HANCOCK COUNTY —Nearly 200 families could find a new home on the west side of the county if plans to develop a new subdivision move forward.
H. Gibson Land Surveying, a Greenfield-based development company, received preliminary approval this week from county officials for an expansion to Heron Creek, an existing subdivision off County Road 200N between county roads 600W and 700W.
The development includes 144 single-family homes and 26 duplexes on approximately 70 acres, which lies in Mt. Vernon School Corp.’s district.
Under proposed development plans, new homes in the neighborhood would mirror existing houses, measuring between about 2,000 and 3,000 square feet. Both single- and two-story homes are planned, and houses will sit on lots anywhere from 9,000 to 14,000 square foot lots, said planning assistant Teri Sweet.
At this week’s plan commission meeting, members of the board approved initial plans for the development.

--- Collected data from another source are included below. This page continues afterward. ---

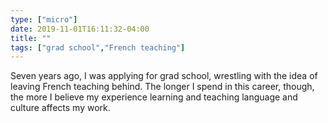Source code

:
 ```yaml
---
type: ["micro"]
date: 2019-11-01T16:11:32-04:00
title: ""
tags: ["grad school","French teaching"]
---
```

Seven years ago, I was applying for grad school, wrestling with the idea of leaving French teaching behind. The longer I spend in this career, though, the more I believe my experience learning and teaching language and culture affects my work.
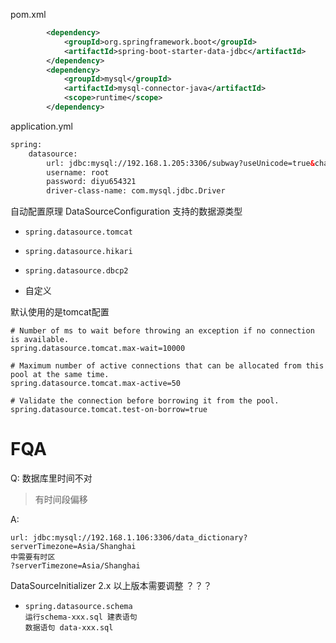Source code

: pom.xml
```xml
        <dependency>
            <groupId>org.springframework.boot</groupId>
            <artifactId>spring-boot-starter-data-jdbc</artifactId>
        </dependency>
        <dependency>
            <groupId>mysql</groupId>
            <artifactId>mysql-connector-java</artifactId>
            <scope>runtime</scope>
        </dependency>
```
application.yml
```xml
spring:
    datasource:
        url: jdbc:mysql://192.168.1.205:3306/subway?useUnicode=true&characterEncoding=utf-8&useSSL=true&serverTimezone=UTC
        username: root
        password: diyu654321
        driver-class-name: com.mysql.jdbc.Driver
```
自动配置原理
DataSourceConfiguration 支持的数据源类型

+ ```
  spring.datasource.tomcat
  ```

+ ```
  spring.datasource.hikari
  ```

+ ```
  spring.datasource.dbcp2
  ```

+ 自定义

默认使用的是tomcat配置

```prope
# Number of ms to wait before throwing an exception if no connection is available.
spring.datasource.tomcat.max-wait=10000

# Maximum number of active connections that can be allocated from this pool at the same time.
spring.datasource.tomcat.max-active=50

# Validate the connection before borrowing it from the pool.
spring.datasource.tomcat.test-on-borrow=true
```



# FQA

Q: 数据库里时间不对

>  有时间段偏移

A:

```
url: jdbc:mysql://192.168.1.106:3306/data_dictionary?serverTimezone=Asia/Shanghai
中需要有时区
?serverTimezone=Asia/Shanghai
```



DataSourceInitializer 2.x 以上版本需要调整 ？？？

+ ```
  spring.datasource.schema
  运行schema-xxx.sql 建表语句
  数据语句 data-xxx.sql
  ```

The neighborhood also will include a private pool, playground and clubhouse, said Harold Gibson, owner of H. Gibson Land Surveying.
Three retention ponds would be built throughout the neighborhood, and a trail system would connect to green spaces throughout the neighborhood, according to the plans.
Traffic would access the prop- erty via an entrance along County Road 200N.
At the plan commission meeting, several residents who live in homes adjacent to the proposed expansion voiced concerns about the impact the development might have on traffic in the area.
About 40 homes are already built in Heron Creek, according to county records.
Cynthia Harris, who owns an existing home in the subdivision, said she’s worried about increased traffic along County Road 200N, particularly where it meets County Road 600W, which often backs up during morning and evening rush hours, she said.
But county highway engineer Gary Pool, who monitors traffic patterns on all county roads, said the thoroughfare should be able to handle the additional demand.
Neighborhoods generate far less traffic than industrial developments and factories, Pool said.
Ten acres of the proposed development would be reserved for businesses, Gibson said.
Gibson said he hopes to see a small retail development build on the site.
Under agreed terms with county officials, developers have struck out developments that Gibson said could negatively impact surrounding residents, including automobile sales, gas stations or mobile home parks.
A construction schedule has not been determined.